Głos drugiego pilota wyrwał zgromadzonych w samolocie skoczków z zamyślenia. Trzeba było się przygotować. Pierwsze poleciały zasobniki z zaopatrzeniem. Gdy zapaliła się czerwona lampka, jeden po drugim , cichociemni zaczęli wyskakiwać z maszyny. W dole majaczyły ogniska naprowadzające pilotów. Była ciepła, bezchmurna księżycowa noc, prawie nie było wiatru. Udało się wylądować w wyznaczonej strefie. Obyło się bez komplikacji. Partyzanci zabezpieczający zrzut sprawnie odnaleźli poszczególnych skoczków i zabrali ich na spotkanie z dowódcą. Okazał się nim krępy mężczyzna po trzydziestce. Oprócz polskiej przedwojennej furażerki miał na sobie niemiecką „panterkę” ,a także czarne spodnie. Po wymianie salutów przywitał się z każdym z oficerów, a potem rzekł:

- Jestem major „Chrobry” . Zanim dołączycie do ludzi „Lecha” warto odnaleźć zasobniki z zaopatrzeniem. Zwykle to się nie udaje, ale spróbujmy, za dnia będzie zacznie trudniej. „Hrabia” pójdzie z waszą grupą.

Cichociemni udali się więc, razem z „Hrabią”, przez las, w wyznaczonym kierunku. Po jakimś czasie wszyscy dotarli do dróżki. W rowie leżał zasobnik! Zaraz potem żołnierze usłyszeli śmiechy i odgłosy głośnej rozmowy w języku Niemieckim. Partyzanci ukryli się. Chwilę później na drodze ujrzeli czterech Niemieckich żołnierzy. Jeden z nich był na rowerze, co rusz z niego spadał, a kompani pomagali mu wstać i jechać dalej. Najwyraźniej byli mocno pijani.
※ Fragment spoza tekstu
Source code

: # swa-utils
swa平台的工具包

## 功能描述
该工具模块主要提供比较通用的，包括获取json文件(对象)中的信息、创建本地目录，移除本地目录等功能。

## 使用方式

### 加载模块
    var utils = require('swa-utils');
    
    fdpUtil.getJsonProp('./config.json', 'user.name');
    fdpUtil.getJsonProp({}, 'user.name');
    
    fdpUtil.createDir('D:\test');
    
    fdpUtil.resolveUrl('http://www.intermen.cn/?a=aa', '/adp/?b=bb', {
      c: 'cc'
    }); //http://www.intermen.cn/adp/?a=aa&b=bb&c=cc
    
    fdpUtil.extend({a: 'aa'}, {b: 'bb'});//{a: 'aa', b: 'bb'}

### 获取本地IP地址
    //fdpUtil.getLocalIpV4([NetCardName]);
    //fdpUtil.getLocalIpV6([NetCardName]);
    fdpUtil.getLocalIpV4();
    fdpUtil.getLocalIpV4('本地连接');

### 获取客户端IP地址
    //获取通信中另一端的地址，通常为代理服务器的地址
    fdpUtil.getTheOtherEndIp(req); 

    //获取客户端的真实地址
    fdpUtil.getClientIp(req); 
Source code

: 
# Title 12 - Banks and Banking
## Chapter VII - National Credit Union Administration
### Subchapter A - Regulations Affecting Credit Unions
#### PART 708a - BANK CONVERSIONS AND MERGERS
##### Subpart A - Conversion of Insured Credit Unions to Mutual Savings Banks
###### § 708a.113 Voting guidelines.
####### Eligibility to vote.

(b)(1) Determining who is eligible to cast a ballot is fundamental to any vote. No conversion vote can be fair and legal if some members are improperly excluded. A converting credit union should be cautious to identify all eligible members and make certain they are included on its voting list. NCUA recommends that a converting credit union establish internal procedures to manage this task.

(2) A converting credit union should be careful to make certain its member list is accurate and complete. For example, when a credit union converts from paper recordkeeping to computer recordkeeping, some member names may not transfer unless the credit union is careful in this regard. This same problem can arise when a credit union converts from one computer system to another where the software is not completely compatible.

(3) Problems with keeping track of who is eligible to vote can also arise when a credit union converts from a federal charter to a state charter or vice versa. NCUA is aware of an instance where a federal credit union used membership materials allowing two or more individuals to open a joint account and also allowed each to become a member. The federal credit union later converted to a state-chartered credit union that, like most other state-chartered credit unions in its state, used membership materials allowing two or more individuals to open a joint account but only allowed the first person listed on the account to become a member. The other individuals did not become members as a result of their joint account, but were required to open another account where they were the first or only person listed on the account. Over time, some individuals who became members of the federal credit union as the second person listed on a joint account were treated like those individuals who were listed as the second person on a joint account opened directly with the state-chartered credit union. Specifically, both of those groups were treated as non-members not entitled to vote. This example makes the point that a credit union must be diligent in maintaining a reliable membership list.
30 kwietnia, Stanisławowice, godzina 7.00

Helga obudziła się wczesnym rankiem. Dziś przypadał dzień służby. Wczoraj wieczorem otrzymała wiadomość od swojego łącznika:

Dowiedz się czy i jakie transporty będą przechodziły w najbliższym czasie w tym regionie. Sabotuj wszelkie śledztwa i operacje wymierzone przeciwko naszym ludziom. Komunikacja jak zwykle.

Łącznikiem Helgi był miejscowy zegarmistrz, kiedy chciała przekazać jakąś wiadomość, oddawała zegar do naprawy. Alarmowym sposobem kontaktu było także przyklejenie wiadomości do spodu ławki w parku, każdego dnia o godzinie 17.00. Na miejscowym posterunku, gdzie pracowała Helga najwyższy rangą był Hauptsturmführer Niersbach. Dość antypatyczny typ ze skłonnościami do nadużywania mocnego alkoholu. Było także dwóch podoficerów i tuzin zwykłych żołnierzy. Ich głównym zadaniem było pilnowanie miejscowego posterunku. Siedziba mieściła się w komendzie dawnej polskiej policji. Zresztą obok mieściła się także siedziba polskich granatowych policjantów. Na obrzeżach Stanisławowic były także koszary żandarmerii niemieckiej. Zadanie nie powinno nastręczać wielu problemów, ale czy będzie tak naprawdę?